## Goal of the exercise
Would you please copy the part of the material below that opens with the line containing "To run javascript" and closes with the line containing "- [Node Version Manager"? Copy it exactly, and only it.

## Data to use
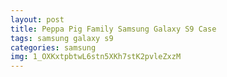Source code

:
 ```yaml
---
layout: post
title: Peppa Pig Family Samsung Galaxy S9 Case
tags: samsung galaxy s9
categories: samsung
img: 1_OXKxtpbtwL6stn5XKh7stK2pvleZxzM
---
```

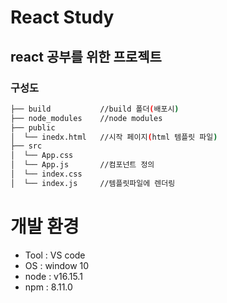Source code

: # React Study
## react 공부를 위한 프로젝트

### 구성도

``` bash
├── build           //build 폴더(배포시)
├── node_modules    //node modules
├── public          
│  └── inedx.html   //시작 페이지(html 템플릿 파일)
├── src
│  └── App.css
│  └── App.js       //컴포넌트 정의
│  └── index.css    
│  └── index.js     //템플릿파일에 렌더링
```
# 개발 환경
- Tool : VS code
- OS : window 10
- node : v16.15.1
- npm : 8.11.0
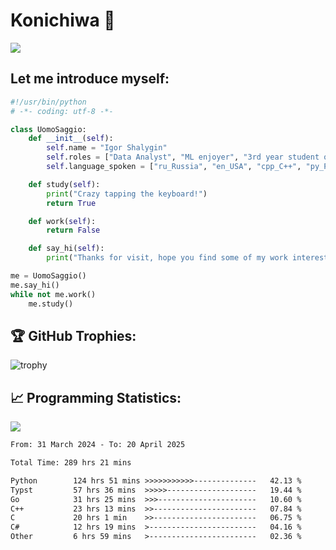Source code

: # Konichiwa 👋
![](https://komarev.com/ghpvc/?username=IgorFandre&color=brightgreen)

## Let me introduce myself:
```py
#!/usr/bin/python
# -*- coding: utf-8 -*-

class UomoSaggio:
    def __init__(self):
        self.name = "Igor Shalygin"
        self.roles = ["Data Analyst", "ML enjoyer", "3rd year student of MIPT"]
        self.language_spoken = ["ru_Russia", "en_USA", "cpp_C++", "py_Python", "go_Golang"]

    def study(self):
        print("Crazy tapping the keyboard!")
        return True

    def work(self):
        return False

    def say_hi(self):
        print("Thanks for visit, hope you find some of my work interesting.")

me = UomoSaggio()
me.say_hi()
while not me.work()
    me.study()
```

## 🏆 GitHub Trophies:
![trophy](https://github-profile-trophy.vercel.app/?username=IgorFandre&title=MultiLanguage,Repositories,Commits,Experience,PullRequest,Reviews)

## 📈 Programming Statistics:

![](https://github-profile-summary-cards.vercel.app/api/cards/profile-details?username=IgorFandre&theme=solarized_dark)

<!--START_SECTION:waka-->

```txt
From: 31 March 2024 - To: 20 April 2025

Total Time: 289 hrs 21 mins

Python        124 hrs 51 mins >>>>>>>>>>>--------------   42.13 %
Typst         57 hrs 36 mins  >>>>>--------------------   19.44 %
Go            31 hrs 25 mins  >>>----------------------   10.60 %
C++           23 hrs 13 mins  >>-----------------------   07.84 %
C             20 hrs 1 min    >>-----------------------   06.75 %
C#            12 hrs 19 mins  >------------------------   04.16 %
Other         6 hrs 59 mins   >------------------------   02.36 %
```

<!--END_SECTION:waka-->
==
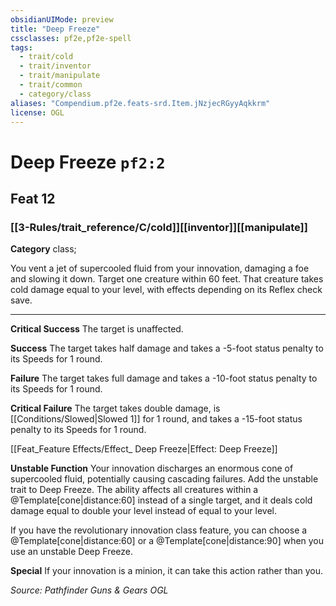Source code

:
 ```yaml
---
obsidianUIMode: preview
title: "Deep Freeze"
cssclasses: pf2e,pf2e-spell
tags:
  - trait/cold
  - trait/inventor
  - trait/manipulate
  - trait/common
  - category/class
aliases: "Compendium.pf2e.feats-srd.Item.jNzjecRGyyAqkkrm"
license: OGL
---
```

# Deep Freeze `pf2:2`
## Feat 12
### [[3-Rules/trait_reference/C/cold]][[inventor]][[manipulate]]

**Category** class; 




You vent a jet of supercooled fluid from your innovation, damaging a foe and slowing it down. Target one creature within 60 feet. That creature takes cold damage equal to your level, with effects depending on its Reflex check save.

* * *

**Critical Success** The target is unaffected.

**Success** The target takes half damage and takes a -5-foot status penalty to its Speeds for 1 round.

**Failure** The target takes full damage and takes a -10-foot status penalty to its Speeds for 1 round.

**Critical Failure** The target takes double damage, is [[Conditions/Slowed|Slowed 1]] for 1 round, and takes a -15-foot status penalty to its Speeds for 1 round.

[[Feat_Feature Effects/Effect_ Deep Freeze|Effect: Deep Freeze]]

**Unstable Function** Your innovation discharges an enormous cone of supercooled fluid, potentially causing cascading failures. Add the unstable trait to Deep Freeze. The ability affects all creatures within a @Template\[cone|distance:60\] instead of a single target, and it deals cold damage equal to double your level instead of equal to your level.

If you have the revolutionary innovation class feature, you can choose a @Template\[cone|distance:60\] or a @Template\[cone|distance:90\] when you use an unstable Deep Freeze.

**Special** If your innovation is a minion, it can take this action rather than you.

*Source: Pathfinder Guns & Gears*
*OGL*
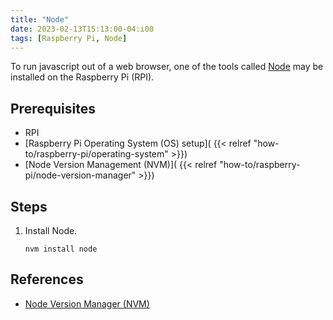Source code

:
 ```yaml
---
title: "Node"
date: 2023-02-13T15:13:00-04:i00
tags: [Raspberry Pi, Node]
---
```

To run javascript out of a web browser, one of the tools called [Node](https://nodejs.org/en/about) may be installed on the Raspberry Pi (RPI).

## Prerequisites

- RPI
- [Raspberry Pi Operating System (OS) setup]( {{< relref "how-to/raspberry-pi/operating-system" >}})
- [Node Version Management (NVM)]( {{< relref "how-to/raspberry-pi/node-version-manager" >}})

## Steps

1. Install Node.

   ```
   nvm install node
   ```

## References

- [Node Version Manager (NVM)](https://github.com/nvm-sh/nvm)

## Solved exercise
To run javascript out of a web browser, one of the tools called [Node](https://nodejs.org/en/about) may be installed on the Raspberry Pi (RPI).

## Prerequisites

- RPI
- [Raspberry Pi Operating System (OS) setup]( {{< relref "how-to/raspberry-pi/operating-system" >}})
- [Node Version Management (NVM)]( {{< relref "how-to/raspberry-pi/node-version-manager" >}})

## Steps

1. Install Node.

   ```
   nvm install node
   ```

## References

- [Node Version Manager (NVM)](https://github.com/nvm-sh/nvm)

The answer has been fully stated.